Exercise description: State the number of lines in these records holding "nowResult". Say nothing more.

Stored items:

-------------------------

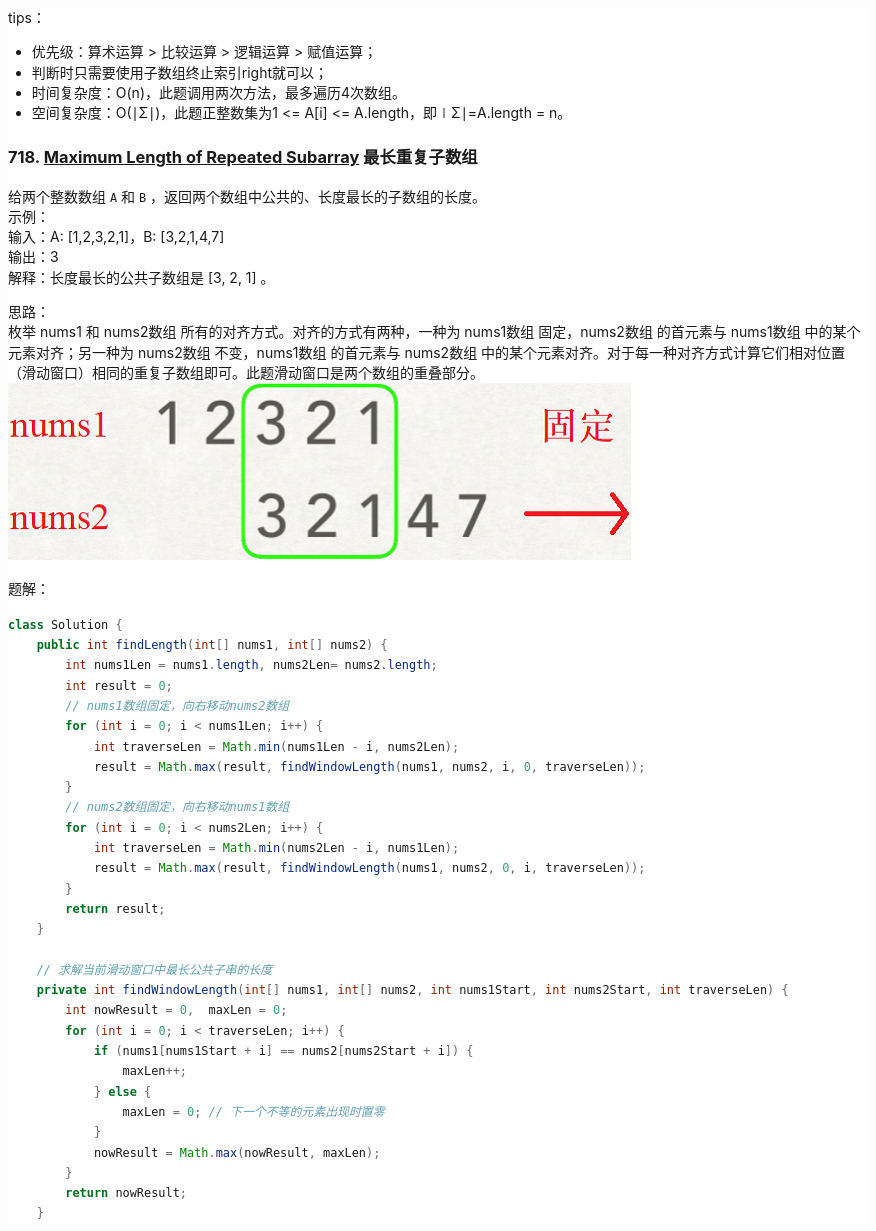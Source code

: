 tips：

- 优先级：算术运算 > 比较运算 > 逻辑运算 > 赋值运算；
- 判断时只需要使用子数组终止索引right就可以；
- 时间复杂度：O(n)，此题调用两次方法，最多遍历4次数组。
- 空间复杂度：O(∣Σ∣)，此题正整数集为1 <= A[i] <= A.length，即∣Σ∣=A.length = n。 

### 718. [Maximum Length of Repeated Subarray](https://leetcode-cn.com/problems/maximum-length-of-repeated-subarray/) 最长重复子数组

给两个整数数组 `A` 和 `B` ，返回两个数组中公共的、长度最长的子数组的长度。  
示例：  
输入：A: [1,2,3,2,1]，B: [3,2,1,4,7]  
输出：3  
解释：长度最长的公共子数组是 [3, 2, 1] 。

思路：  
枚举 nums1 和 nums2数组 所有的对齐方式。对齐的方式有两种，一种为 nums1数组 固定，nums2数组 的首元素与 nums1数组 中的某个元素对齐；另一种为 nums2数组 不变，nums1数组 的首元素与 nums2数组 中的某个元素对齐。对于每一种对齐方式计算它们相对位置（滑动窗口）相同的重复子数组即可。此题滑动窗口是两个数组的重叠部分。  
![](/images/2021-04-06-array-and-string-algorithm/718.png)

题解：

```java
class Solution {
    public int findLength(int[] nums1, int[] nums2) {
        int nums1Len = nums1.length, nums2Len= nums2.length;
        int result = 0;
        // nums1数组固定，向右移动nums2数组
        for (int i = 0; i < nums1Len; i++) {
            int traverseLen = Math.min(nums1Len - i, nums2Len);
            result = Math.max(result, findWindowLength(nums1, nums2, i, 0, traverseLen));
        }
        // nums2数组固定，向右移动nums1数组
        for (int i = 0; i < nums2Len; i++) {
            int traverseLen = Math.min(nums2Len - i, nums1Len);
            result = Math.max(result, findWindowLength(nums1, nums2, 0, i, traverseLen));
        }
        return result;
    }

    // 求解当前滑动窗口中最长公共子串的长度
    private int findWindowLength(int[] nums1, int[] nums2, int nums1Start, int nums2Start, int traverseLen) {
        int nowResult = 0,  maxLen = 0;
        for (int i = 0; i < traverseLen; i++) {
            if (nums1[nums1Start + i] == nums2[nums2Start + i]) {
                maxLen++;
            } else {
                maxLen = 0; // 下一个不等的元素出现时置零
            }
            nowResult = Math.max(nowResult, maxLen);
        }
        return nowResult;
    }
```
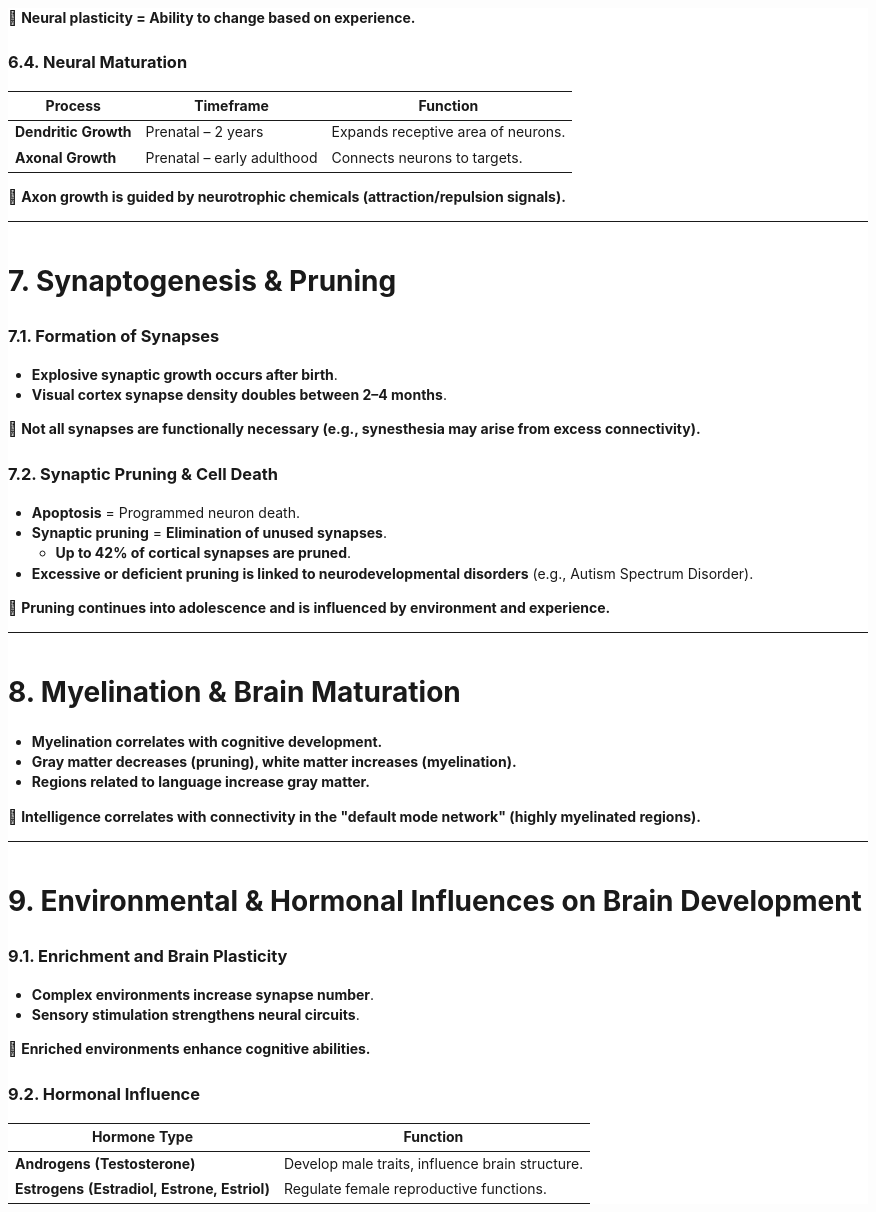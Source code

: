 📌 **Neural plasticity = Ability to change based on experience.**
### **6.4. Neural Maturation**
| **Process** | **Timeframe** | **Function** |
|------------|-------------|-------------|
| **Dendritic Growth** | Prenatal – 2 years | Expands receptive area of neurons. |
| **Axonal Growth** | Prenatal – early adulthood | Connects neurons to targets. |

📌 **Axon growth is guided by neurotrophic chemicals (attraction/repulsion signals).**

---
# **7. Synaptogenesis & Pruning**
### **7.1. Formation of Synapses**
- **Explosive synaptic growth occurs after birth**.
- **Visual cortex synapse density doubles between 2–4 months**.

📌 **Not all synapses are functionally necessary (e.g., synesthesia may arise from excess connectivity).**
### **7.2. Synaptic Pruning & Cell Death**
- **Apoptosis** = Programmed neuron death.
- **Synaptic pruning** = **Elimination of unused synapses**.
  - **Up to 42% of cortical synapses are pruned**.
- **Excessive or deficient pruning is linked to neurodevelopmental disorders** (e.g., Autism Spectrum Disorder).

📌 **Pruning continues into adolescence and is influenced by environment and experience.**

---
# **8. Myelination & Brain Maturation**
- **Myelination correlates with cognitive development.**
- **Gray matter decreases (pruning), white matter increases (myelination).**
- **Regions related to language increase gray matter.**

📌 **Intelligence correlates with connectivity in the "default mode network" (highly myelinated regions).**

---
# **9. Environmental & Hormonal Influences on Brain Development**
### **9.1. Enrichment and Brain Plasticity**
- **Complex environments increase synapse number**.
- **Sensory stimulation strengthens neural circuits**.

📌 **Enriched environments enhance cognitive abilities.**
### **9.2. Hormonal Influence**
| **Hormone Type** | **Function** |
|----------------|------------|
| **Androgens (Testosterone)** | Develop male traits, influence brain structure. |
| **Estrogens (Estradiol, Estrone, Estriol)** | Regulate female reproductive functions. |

-------------------------

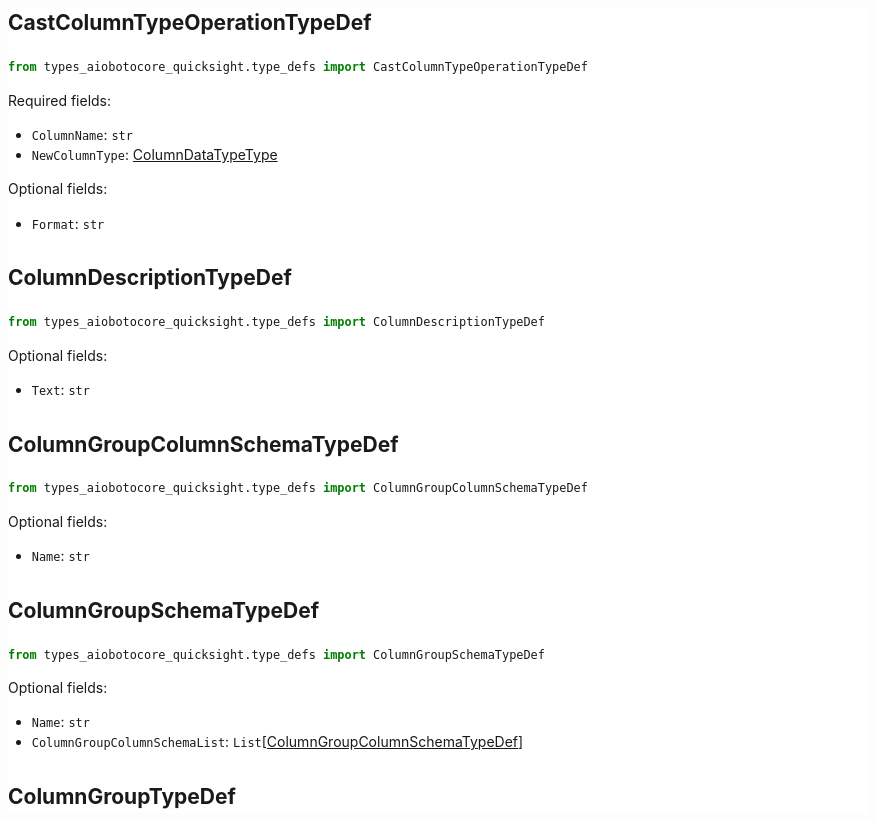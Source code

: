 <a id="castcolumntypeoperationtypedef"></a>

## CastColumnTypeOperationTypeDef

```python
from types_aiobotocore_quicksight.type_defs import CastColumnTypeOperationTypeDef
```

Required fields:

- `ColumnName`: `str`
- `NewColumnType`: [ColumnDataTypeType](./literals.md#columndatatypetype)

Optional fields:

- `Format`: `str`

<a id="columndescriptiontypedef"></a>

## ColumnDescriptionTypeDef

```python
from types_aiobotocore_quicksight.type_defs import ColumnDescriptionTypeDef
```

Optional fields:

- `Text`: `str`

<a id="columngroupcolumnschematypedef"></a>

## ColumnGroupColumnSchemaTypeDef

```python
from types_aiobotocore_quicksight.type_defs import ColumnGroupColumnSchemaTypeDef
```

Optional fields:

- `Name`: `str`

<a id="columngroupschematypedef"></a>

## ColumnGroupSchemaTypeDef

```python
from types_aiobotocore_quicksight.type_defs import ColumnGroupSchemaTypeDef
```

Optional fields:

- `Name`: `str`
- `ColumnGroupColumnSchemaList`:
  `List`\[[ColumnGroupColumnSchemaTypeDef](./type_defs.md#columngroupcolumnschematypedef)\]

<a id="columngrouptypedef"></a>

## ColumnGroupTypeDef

-------------------------

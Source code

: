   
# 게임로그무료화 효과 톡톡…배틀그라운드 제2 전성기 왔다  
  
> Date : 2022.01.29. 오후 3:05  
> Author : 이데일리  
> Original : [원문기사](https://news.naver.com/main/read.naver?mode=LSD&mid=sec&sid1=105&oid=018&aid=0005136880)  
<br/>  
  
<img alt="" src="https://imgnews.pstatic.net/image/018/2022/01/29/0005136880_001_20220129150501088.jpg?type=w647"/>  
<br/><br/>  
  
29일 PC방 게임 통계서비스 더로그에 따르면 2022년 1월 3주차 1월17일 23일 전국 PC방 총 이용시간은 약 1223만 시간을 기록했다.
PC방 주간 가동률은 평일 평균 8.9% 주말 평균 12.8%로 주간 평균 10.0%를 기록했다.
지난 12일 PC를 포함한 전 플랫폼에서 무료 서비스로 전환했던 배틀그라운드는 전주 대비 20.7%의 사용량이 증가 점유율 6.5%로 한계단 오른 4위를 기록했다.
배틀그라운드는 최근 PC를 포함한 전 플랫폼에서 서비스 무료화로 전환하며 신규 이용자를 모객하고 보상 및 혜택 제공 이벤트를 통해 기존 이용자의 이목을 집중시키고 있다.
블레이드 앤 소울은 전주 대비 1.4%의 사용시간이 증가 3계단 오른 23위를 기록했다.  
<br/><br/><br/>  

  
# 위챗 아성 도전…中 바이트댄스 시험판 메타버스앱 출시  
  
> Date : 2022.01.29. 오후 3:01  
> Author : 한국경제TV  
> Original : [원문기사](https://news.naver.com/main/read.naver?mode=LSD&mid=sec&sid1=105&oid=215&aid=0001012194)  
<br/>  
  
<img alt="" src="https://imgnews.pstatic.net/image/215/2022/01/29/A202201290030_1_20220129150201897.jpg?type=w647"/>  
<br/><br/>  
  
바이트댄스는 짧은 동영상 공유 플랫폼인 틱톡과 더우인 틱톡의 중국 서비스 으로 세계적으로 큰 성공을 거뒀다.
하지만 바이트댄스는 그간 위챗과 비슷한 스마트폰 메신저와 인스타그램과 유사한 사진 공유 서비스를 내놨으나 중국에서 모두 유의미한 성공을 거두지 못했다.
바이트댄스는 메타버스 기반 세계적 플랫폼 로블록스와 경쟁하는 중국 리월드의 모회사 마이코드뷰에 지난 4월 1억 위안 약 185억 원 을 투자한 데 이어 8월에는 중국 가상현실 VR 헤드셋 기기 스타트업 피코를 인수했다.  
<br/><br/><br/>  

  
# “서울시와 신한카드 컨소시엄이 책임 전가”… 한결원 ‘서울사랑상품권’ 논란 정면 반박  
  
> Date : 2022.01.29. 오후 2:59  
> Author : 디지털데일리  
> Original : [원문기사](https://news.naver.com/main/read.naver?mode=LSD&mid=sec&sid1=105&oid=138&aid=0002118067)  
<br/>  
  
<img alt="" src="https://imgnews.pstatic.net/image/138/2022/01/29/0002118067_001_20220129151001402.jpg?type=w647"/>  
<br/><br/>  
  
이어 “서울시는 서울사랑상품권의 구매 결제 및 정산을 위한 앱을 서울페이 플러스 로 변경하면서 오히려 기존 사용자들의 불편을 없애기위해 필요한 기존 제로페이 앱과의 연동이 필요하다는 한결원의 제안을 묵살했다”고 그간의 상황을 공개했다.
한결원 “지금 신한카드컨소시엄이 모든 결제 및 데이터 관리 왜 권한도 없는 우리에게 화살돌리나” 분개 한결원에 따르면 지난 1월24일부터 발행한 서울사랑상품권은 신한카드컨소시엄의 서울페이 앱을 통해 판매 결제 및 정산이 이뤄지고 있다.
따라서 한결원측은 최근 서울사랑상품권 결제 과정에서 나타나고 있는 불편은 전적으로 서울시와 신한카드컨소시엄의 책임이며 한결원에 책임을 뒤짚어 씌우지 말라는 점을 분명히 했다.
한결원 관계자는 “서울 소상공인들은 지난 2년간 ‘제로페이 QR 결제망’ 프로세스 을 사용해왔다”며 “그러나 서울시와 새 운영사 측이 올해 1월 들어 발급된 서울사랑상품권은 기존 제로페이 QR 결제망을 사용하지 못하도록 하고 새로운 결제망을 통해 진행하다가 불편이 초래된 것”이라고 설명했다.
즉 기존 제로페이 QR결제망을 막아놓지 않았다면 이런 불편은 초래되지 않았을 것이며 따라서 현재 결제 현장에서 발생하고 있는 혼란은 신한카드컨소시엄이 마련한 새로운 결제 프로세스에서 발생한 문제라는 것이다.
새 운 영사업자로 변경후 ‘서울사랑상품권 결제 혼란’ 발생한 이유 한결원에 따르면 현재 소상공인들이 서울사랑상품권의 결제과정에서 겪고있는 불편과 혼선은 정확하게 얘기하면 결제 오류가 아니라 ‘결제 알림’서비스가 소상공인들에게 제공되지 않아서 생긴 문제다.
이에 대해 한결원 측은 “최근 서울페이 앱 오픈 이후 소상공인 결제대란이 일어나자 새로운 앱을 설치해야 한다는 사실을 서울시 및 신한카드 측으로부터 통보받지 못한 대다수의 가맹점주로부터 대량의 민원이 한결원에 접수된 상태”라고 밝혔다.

-------------------------

Answer to this task: 3